Material shown START

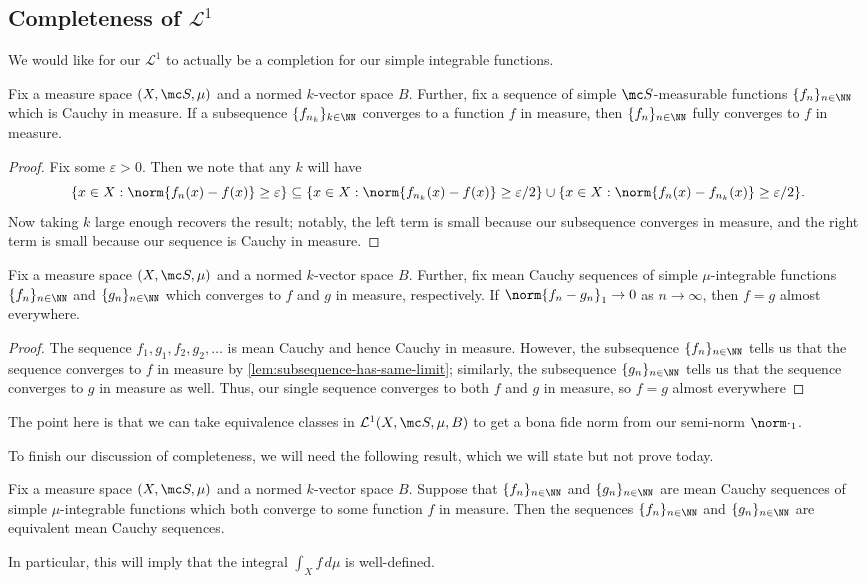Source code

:\documentclass[../notes.tex]{subfiles}
\begin{document}
\subsection{Completeness of \texorpdfstring{$\mathcal L^1$}{ L1}}
We would like for our $\mathcal L^1$ to actually be a completion for our simple integrable functions.
\begin{lemma} \label{lem:subsequence-has-same-limit}
	Fix a measure space $(X,\mc S,\mu)$ and a normed $k$-vector space $B$. Further, fix a sequence of simple $\mc S$-measurable functions $\{f_n\}_{n\in\NN}$ which is Cauchy in measure. If a subsequence $\{f_{n_k}\}_{k\in\NN}$ converges to a function $f$ in measure, then $\{f_n\}_{n\in\NN}$ fully converges to $f$ in measure.
\end{lemma}
\begin{proof}
	Fix some $\varepsilon>0$. Then we note that any $k$ will have
	\[\{x\in X:\norm{f_n(x)-f(x)}\ge\varepsilon\}\subseteq\{x\in X:\norm{f_{n_k}(x)-f(x)}\ge\varepsilon/2\}\cup\{x\in X:\norm{f_n(x)-f_{n_k}(x)}\ge\varepsilon/2\}.\]
	Now taking $k$ large enough recovers the result; notably, the left term is small because our subsequence converges in measure, and the right term is small because our sequence is Cauchy in measure.
\end{proof}
\begin{lemma}
	Fix a measure space $(X,\mc S,\mu)$ and a normed $k$-vector space $B$. Further, fix mean Cauchy sequences of simple $\mu$-integrable functions $\{f_n\}_{n\in\NN}$ and $\{g_n\}_{n\in\NN}$ which converges to $f$ and $g$ in measure, respectively. If $\norm{f_n-g_n}_1\to0$ as $n\to\infty$, then $f=g$ almost everywhere.
\end{lemma}
\begin{proof}
	The sequence $f_1,g_1,f_2,g_2,\ldots$ is mean Cauchy and hence Cauchy in measure. However, the subsequence $\{f_n\}_{n\in\NN}$ tells us that the sequence converges to $f$ in measure by \autoref{lem:subsequence-has-same-limit}; similarly, the subsequence $\{g_n\}_{n\in\NN}$ tells us that the sequence converges to $g$ in measure as well. Thus, our single sequence converges to both $f$ and $g$ in measure, so $f=g$ almost everywhere
\end{proof}
The point here is that we can take equivalence classes in $\mathcal L^1(X,\mc S,\mu,B)$ to get a bona fide norm from our semi-norm $\norm\cdot_1$.

To finish our discussion of completeness, we will need the following result, which we will state but not prove today.
\begin{proposition}
	Fix a measure space $(X,\mc S,\mu)$ and a normed $k$-vector space $B$. Suppose that $\{f_n\}_{n\in\NN}$ and $\{g_n\}_{n\in\NN}$ are mean Cauchy sequences of simple $\mu$-integrable functions which both converge to some function $f$ in measure. Then the sequences $\{f_n\}_{n\in\NN}$ and $\{g_n\}_{n\in\NN}$ are equivalent mean Cauchy sequences.
\end{proposition}
In particular, this will imply that the integral $\int_Xf\,d\mu$ is well-defined.
\end{document}
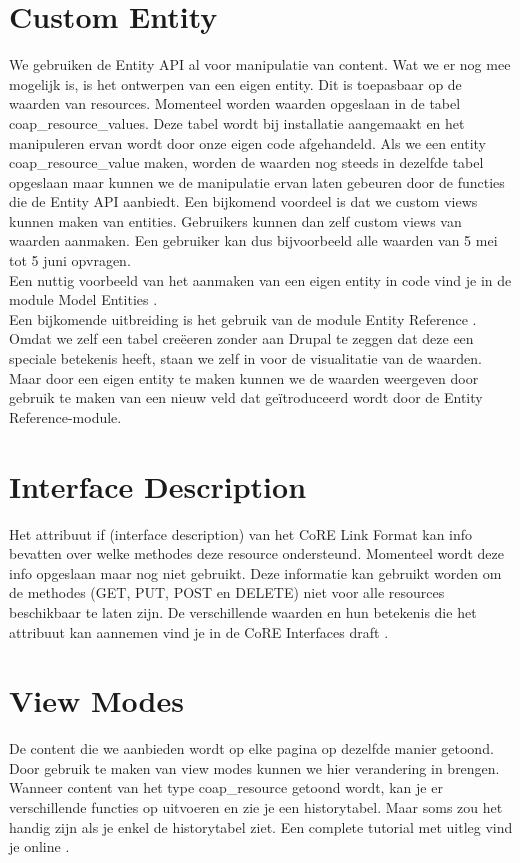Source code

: \section{Custom Entity} \label{customEntity}
We gebruiken de Entity API al voor manipulatie van content. Wat we er nog mee mogelijk is, is het ontwerpen van een eigen entity. Dit is toepasbaar op de waarden van resources. Momenteel worden waarden opgeslaan in de tabel coap\_resource\_values. Deze tabel wordt bij installatie aangemaakt en het manipuleren ervan wordt door onze eigen code afgehandeld. Als we een entity coap\_resource\_value maken, worden de waarden nog steeds in dezelfde tabel opgeslaan maar kunnen we de manipulatie ervan laten gebeuren door de functies die de Entity API aanbiedt. Een bijkomend voordeel is dat we custom views kunnen maken van entities. Gebruikers kunnen dan zelf custom views van waarden aanmaken. Een gebruiker kan dus bijvoorbeeld alle waarden van 5 mei tot 5 juni opvragen.\\
Een nuttig voorbeeld van het aanmaken van een eigen entity in code vind je in de module Model Entities \cite{modelEntities}.\\

Een bijkomende uitbreiding is het gebruik van de module Entity Reference \cite{entityReference}. Omdat we zelf een tabel cre\"{e}eren zonder aan Drupal te zeggen dat deze een speciale betekenis heeft, staan we zelf in voor de visualitatie van de waarden. Maar door een eigen entity te maken kunnen we de waarden weergeven door gebruik te maken van een nieuw veld dat ge\"{i}troduceerd wordt door de Entity Reference-module.

\section{Interface Description}
Het attribuut if (interface description) van het CoRE Link Format kan info bevatten over welke methodes deze resource ondersteund. Momenteel wordt deze info opgeslaan maar nog niet gebruikt. Deze informatie kan gebruikt worden om de methodes (GET, PUT, POST en DELETE) niet voor alle resources beschikbaar te laten zijn. De verschillende waarden en hun betekenis die het attribuut kan aannemen vind je in de CoRE Interfaces draft \cite{coreInterfaces}.

\section{View Modes}
De content die we aanbieden wordt op elke pagina op dezelfde manier getoond. Door gebruik te maken van view modes kunnen we hier verandering in brengen. Wanneer content van het type coap\_resource getoond wordt, kan je er verschillende functies op uitvoeren en zie je een historytabel. Maar soms zou het handig zijn als je enkel de historytabel ziet. Een complete tutorial met uitleg vind je online \cite{viewMode}.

Material shown END

> [Work to be completed]
Write the records out again verbatim and omit the pictures they contain.

> [Solution for this task]
Source code

:\documentclass[../notes.tex]{subfiles}
\begin{document}
\subsection{Completeness of \texorpdfstring{$\mathcal L^1$}{ L1}}
We would like for our $\mathcal L^1$ to actually be a completion for our simple integrable functions.
\begin{lemma} \label{lem:subsequence-has-same-limit}
	Fix a measure space $(X,\mc S,\mu)$ and a normed $k$-vector space $B$. Further, fix a sequence of simple $\mc S$-measurable functions $\{f_n\}_{n\in\NN}$ which is Cauchy in measure. If a subsequence $\{f_{n_k}\}_{k\in\NN}$ converges to a function $f$ in measure, then $\{f_n\}_{n\in\NN}$ fully converges to $f$ in measure.
\end{lemma}
\begin{proof}
	Fix some $\varepsilon>0$. Then we note that any $k$ will have
	\[\{x\in X:\norm{f_n(x)-f(x)}\ge\varepsilon\}\subseteq\{x\in X:\norm{f_{n_k}(x)-f(x)}\ge\varepsilon/2\}\cup\{x\in X:\norm{f_n(x)-f_{n_k}(x)}\ge\varepsilon/2\}.\]
	Now taking $k$ large enough recovers the result; notably, the left term is small because our subsequence converges in measure, and the right term is small because our sequence is Cauchy in measure.
\end{proof}
\begin{lemma}
	Fix a measure space $(X,\mc S,\mu)$ and a normed $k$-vector space $B$. Further, fix mean Cauchy sequences of simple $\mu$-integrable functions $\{f_n\}_{n\in\NN}$ and $\{g_n\}_{n\in\NN}$ which converges to $f$ and $g$ in measure, respectively. If $\norm{f_n-g_n}_1\to0$ as $n\to\infty$, then $f=g$ almost everywhere.
\end{lemma}
\begin{proof}
	The sequence $f_1,g_1,f_2,g_2,\ldots$ is mean Cauchy and hence Cauchy in measure. However, the subsequence $\{f_n\}_{n\in\NN}$ tells us that the sequence converges to $f$ in measure by \autoref{lem:subsequence-has-same-limit}; similarly, the subsequence $\{g_n\}_{n\in\NN}$ tells us that the sequence converges to $g$ in measure as well. Thus, our single sequence converges to both $f$ and $g$ in measure, so $f=g$ almost everywhere
\end{proof}
The point here is that we can take equivalence classes in $\mathcal L^1(X,\mc S,\mu,B)$ to get a bona fide norm from our semi-norm $\norm\cdot_1$.

To finish our discussion of completeness, we will need the following result, which we will state but not prove today.
\begin{proposition}
	Fix a measure space $(X,\mc S,\mu)$ and a normed $k$-vector space $B$. Suppose that $\{f_n\}_{n\in\NN}$ and $\{g_n\}_{n\in\NN}$ are mean Cauchy sequences of simple $\mu$-integrable functions which both converge to some function $f$ in measure. Then the sequences $\{f_n\}_{n\in\NN}$ and $\{g_n\}_{n\in\NN}$ are equivalent mean Cauchy sequences.
\end{proposition}
In particular, this will imply that the integral $\int_Xf\,d\mu$ is well-defined.
\end{document}
Source code

: \section{Custom Entity} \label{customEntity}
We gebruiken de Entity API al voor manipulatie van content. Wat we er nog mee mogelijk is, is het ontwerpen van een eigen entity. Dit is toepasbaar op de waarden van resources. Momenteel worden waarden opgeslaan in de tabel coap\_resource\_values. Deze tabel wordt bij installatie aangemaakt en het manipuleren ervan wordt door onze eigen code afgehandeld. Als we een entity coap\_resource\_value maken, worden de waarden nog steeds in dezelfde tabel opgeslaan maar kunnen we de manipulatie ervan laten gebeuren door de functies die de Entity API aanbiedt. Een bijkomend voordeel is dat we custom views kunnen maken van entities. Gebruikers kunnen dan zelf custom views van waarden aanmaken. Een gebruiker kan dus bijvoorbeeld alle waarden van 5 mei tot 5 juni opvragen.\\
Een nuttig voorbeeld van het aanmaken van een eigen entity in code vind je in de module Model Entities \cite{modelEntities}.\\

Een bijkomende uitbreiding is het gebruik van de module Entity Reference \cite{entityReference}. Omdat we zelf een tabel cre\"{e}eren zonder aan Drupal te zeggen dat deze een speciale betekenis heeft, staan we zelf in voor de visualitatie van de waarden. Maar door een eigen entity te maken kunnen we de waarden weergeven door gebruik te maken van een nieuw veld dat ge\"{i}troduceerd wordt door de Entity Reference-module.

\section{Interface Description}
Het attribuut if (interface description) van het CoRE Link Format kan info bevatten over welke methodes deze resource ondersteund. Momenteel wordt deze info opgeslaan maar nog niet gebruikt. Deze informatie kan gebruikt worden om de methodes (GET, PUT, POST en DELETE) niet voor alle resources beschikbaar te laten zijn. De verschillende waarden en hun betekenis die het attribuut kan aannemen vind je in de CoRE Interfaces draft \cite{coreInterfaces}.

\section{View Modes}
De content die we aanbieden wordt op elke pagina op dezelfde manier getoond. Door gebruik te maken van view modes kunnen we hier verandering in brengen. Wanneer content van het type coap\_resource getoond wordt, kan je er verschillende functies op uitvoeren en zie je een historytabel. Maar soms zou het handig zijn als je enkel de historytabel ziet. Een complete tutorial met uitleg vind je online \cite{viewMode}.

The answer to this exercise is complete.